Data Pipeline Essentials: Apache Airflow

Apache Airflow is an open-source workflow management tool that provides users with a system to create, schedule, and monitor workflows

Airflow was created by the vacation rental site AirBnB to produce a platform that could keep up with an ever-growing number of complex workflows and data pipelines. In 2016, the code was open sourced and donated to the Apache project. Written in Python, Apache Airflow includes libraries for creating complex data pipelines, tools for running and monitoring jobs, a web user interface, and a rich set of command-line utilities.

Airflow has become an extremely important tool for many Data Science and Engineering tasks and continues to grow in popularity because of its strong capabilities, flexibility, and ease of use. In this blog post, we will introduce AirFlow, its worldview and features, and describe some of the common ways it is used.
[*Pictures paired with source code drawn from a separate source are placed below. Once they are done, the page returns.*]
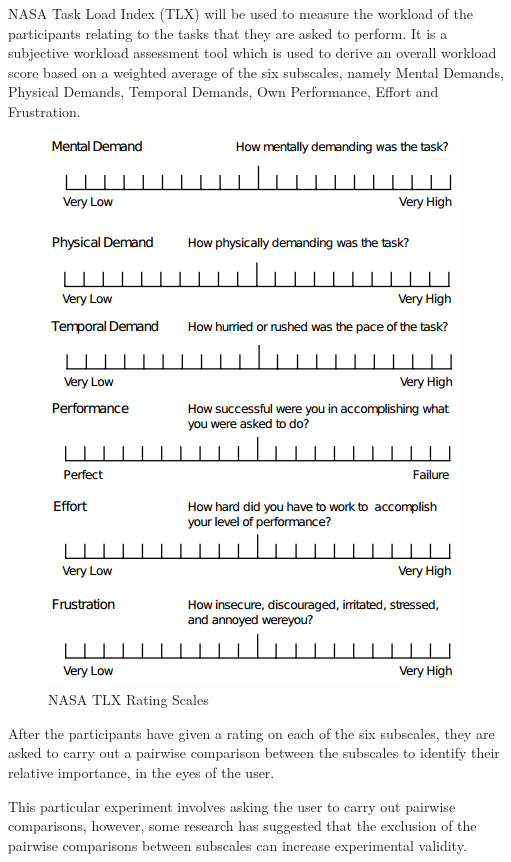 NASA Task Load Index (TLX) will be used to measure the workload of the participants relating to the tasks that they are asked to perform. It is a subjective workload assessment tool which is used to derive an overall workload score based on a weighted average of the six subscales, namely Mental Demands, Physical Demands, Temporal Demands, Own Performance, Effort and Frustration\cite{tlx}.

\begin{figure}[H]
	\centering
	\includegraphics[scale=0.4]{../images/ratingscale.png}
	\caption{NASA TLX Rating Scales}
\end{figure}

After the participants have given a rating on each of the six subscales, they are asked to carry out a pairwise comparison between the subscales to identify their relative importance, in the eyes of the user.

This particular experiment involves asking the user to carry out pairwise comparisons, however, some research has suggested that the exclusion of the pairwise comparisons between subscales can increase experimental validity\cite{tlxinvariance}.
Directed Acyclic Graph (DAG)

In common development workflows, developers will write batch jobs that may need dependencies from other databases. They will have to configure the connection from the database to the job. These jobs need to run on a timely schedule, have different jobs depend on their success, and be partitioned to a worker node to execute the task. The point here is that building out a workflow system will quickly become a complicated monstrosity. Imagine having a fast-paced data organization with an evolving data ecosystem, and now you have a complicated network of computational tasks. This challenge was one that AirBnB faced and overcame by building a system that shapes these "workflows" as directed acyclic graphs (DAGs) of tasks.

As a DAG, these workflows turn into networks of jobs that communicate together to smooth out the process.

These DAGs have the following properties:

Scheduled

Each job runs at a configured scheduled interval or unique trigger

Mission Critical

If some jobs aren't running, alerts are set off

Evolving

Data pipelines and processing can change as the organization matures

Workflow management is a common enough concept to start with, but as time passes and systems scale, complexities in process emerge. Each new task requires configuration, scheduling, and troubleshooting that adds to growing levels of inefficiency. Airflow was created to remedy frustrations in scaled workflow management scenarios.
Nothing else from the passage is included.